# My Germany WorkPermit Timelines



## aarthica

Hey guys, 

Here is a quick cute Guide for Germany Employment Visa

Mid June - Applied for Employment Visa 

1. Translated Employment Contract + Original German copy
2. Accomodation Proof ( Just a letter from your employer that you are going to stay in Guest house or whereever until you find your own home , would be enough. It has to have an address . ) .If you ignore your first address, embassy wont approve.
3.Health insurance proof , from the day of your desired travel.
4. University Degree copy
5.Letter from employer to the Alien office on justification why he wasn't able to get a German qualified for the job and why he is recruiting a foreigner .

Submitted Successfully

After 3 weeks Alien office asked me for extra documents

1. Current Employment Proof
2. My Resume 

At 4th week Alien Office asked my employer for extra doucments.

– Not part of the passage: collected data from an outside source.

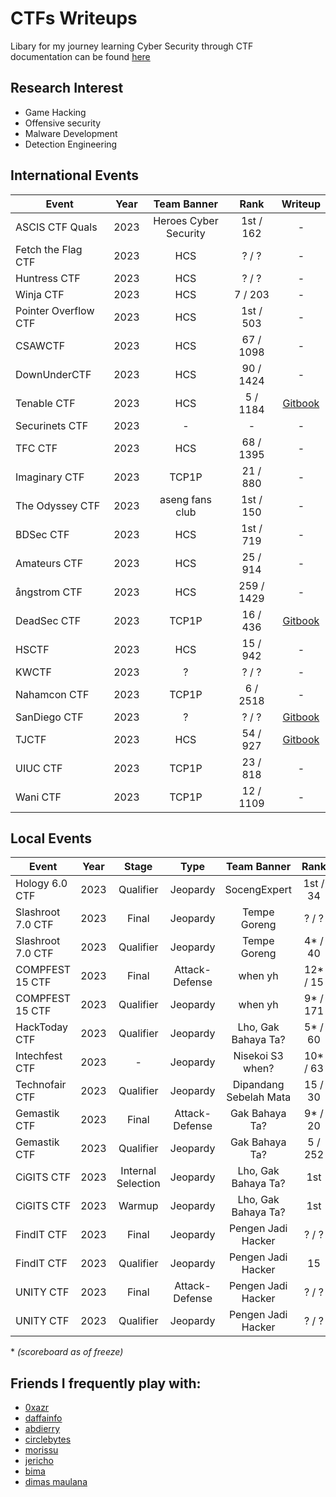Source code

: # CTFs Writeups
Libary for my journey learning Cyber Security through CTF   
documentation can be found [here](https://hyggehalcyon.gitbook.io/page/ctfs/2023)  

## Research Interest
- Game Hacking   
- Offensive security   
- Malware Development
- Detection Engineering

## International Events
| Event | Year  | Team Banner | Rank | Writeup |
| --- | --- |  :---: |  :---: | :---: |
| ASCIS CTF Quals | 2023 | Heroes Cyber Security | 1st / 162 | - | 
| Fetch the Flag CTF | 2023 | HCS | ? / ? | - | 
| Huntress CTF | 2023 | HCS | ? / ? | - | 
| Winja CTF | 2023 | HCS | 7 / 203 | - | 
| Pointer Overflow CTF | 2023 | HCS |  1st / 503 | - |
| CSAWCTF | 2023 | HCS |  67 / 1098 | - |
| DownUnderCTF | 2023 | HCS |  90 / 1424 | - |
| Tenable CTF | 2023 | HCS |  5 / 1184 | [Gitbook](https://hyggehalcyon.gitbook.io/page/ctfs/2023/tenable-ctf-2023) |
| Securinets CTF | 2023 | - |  - | - |
| TFC CTF | 2023 | HCS |  68 / 1395 | - |
| Imaginary CTF | 2023 | TCP1P | 21 / 880 | - |
| The Odyssey CTF | 2023 | aseng fans club | 1st / 150 | - |
| BDSec CTF | 2023 | HCS | 1st / 719 | - |
| Amateurs CTF | 2023 | HCS | 25 / 914 | - |
| ångstrom CTF | 2023 | HCS | 259 / 1429 | - 
| DeadSec CTF | 2023 | TCP1P | 16 / 436 | [Gitbook](https://hyggehalcyon.gitbook.io/page/ctfs/2023/deadsec-ctf-2023) 
| HSCTF | 2023 | HCS | 15 / 942 | -
| KWCTF | 2023 | ? | ? / ? | - 
| Nahamcon CTF | 2023 | TCP1P | 6 / 2518 | -     
| SanDiego CTF |2023 | ? | ? / ? | [Gitbook](https://hyggehalcyon.gitbook.io/page/ctfs/2023/sandiegoctf-2023) 
| TJCTF |  2023 | HCS | 54 / 927 | [Gitbook](https://hyggehalcyon.gitbook.io/page/ctfs/2023/tjctf-2023) 
| UIUC CTF | 2023 | TCP1P | 23 / 818 | -    
| Wani CTF | 2023 | TCP1P | 12 / 1109 | - 
    
    
## Local Events
| Event | Year  | Stage | Type | Team Banner | Rank | Writeup |
| --- | :---: | :---: | :---: |  :---: |  :---: | :---: |
| Hology 6.0 CTF | 2023 | Qualifier | Jeopardy | SocengExpert | 1st / 34 | - |
| Slashroot 7.0 CTF | 2023 | Final | Jeopardy | Tempe Goreng | ? / ? | - |
| Slashroot 7.0 CTF | 2023 | Qualifier | Jeopardy | Tempe Goreng | 4* / 40 | - |
| COMPFEST 15 CTF | 2023 | Final | Attack-Defense | when yh | 12* / 15 | - |
| COMPFEST 15 CTF | 2023 | Qualifier | Jeopardy | when yh | 9* / 171 | - |
| HackToday CTF | 2023 | Qualifier | Jeopardy | Lho, Gak Bahaya Ta? | 5* / 60 | [Gitbook](https://hyggehalcyon.gitbook.io/page/ctfs/2023/hacktoday-ctf-quals) |
| Intechfest CTF | 2023 | - | Jeopardy | Nisekoi S3 when? | 10* / 63 | - |
| Technofair CTF | 2023  | Qualifier | Jeopardy | Dipandang Sebelah Mata | 15 / 30 | - |
| Gemastik CTF | 2023 | Final | Attack-Defense | Gak Bahaya Ta? | 9* / 20 | - |
| Gemastik CTF | 2023  | Qualifier | Jeopardy | Gak Bahaya Ta? | 5 / 252 | [PDF](https://github.com/HyggeHalcyon/WriteUps/blob/main/2023-GemastikCTF/Qualifier/Writeup%20Seleksi%20Gemastik%202023%20-%20Gak%20Bahaya%20Ta.pdf) |
| CiGITS CTF | 2023 |  Internal Selection | Jeopardy |  Lho, Gak Bahaya Ta? | 1st | [Gitbook](https://hyggehalcyon.gitbook.io/page/ctfs/2023/cigits-2023), [PDF](https://github.com/HyggeHalcyon/WriteUps/blob/main/2023-CiGITSCTF/Seleksi_Internal_Gemastik_2023_Gak_Bahaya_Ta.pdf)
| CiGITS CTF | 2023 | Warmup  | Jeopardy |  Lho, Gak Bahaya Ta? | 1st | [PDF](https://github.com/HyggeHalcyon/WriteUps/blob/main/2023-CiGITSCTF/Writeup%20Warm%20Up%20Gak%20Bahaya%20Ta%20Seleksi%20Internal%20Gemastik%202023.pdf)
| FindIT CTF | 2023 | Final | Jeopardy  | Pengen Jadi Hacker | ? / ? | -
| FindIT CTF | 2023 | Qualifier | Jeopardy | Pengen Jadi Hacker | 15 | [Gitbook](https://hyggehalcyon.gitbook.io/page/ctfs/2023/findit-ctf-2023) 
| UNITY CTF | 2023 | Final | Attack-Defense | Pengen Jadi Hacker | ? / ? | -
| UNITY CTF | 2023 | Qualifier | Jeopardy | Pengen Jadi Hacker | ? / ? | -

\* *(scoreboard as of freeze)*

## Friends I frequently play with:
- [0xazr](https://github.com/0xazr)
- [daffainfo](https://github.com/daffainfo)
- [abdierry](https://github.com/yaudahbanh)
- [circlebytes](https://github.com/ifzahri)
- [morissu](https://github.com/Morissu)
- [jericho](https://github.com/0xazr)
- [bima]()
- [dimas maulana](https://github.com/dimasma0305)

1.Social Insurance Number registration

Got the visa in 7th week ...  ...

Cheers !!


----------



## James3214

Thanks for the update. I am sure others applying for a German work visa/permit will find it useful. Seven weeks doesn't sound too bad either!


----------



## Leo28

Hi aarthica,

Can u please tell me if your company sponsored you to go to Germany or you found a new job there? If u found a new job on yor own then I would like to know the job websites you used... also, do u know german already ?

Thanks for your help!


----------



## naimhossain

Hi I got a job in a software development company in Nuremberg. Currently now I am staying in Barcelona, Spain. I have to apply for the German work visa from Madrid, Spain. The embassy told me that I need the employment contract signed by both parties which I already have, but the problem is that they mentioned about justifying my employment contract from German labor office. Has anyone done this thing before for applying German work visa? If so please kindly let me know how can I do this? Is it has to be done by my company or by me? Can anyone please tell me how can I do this justifying process it will be really a great help for me. Thanks in advance


----------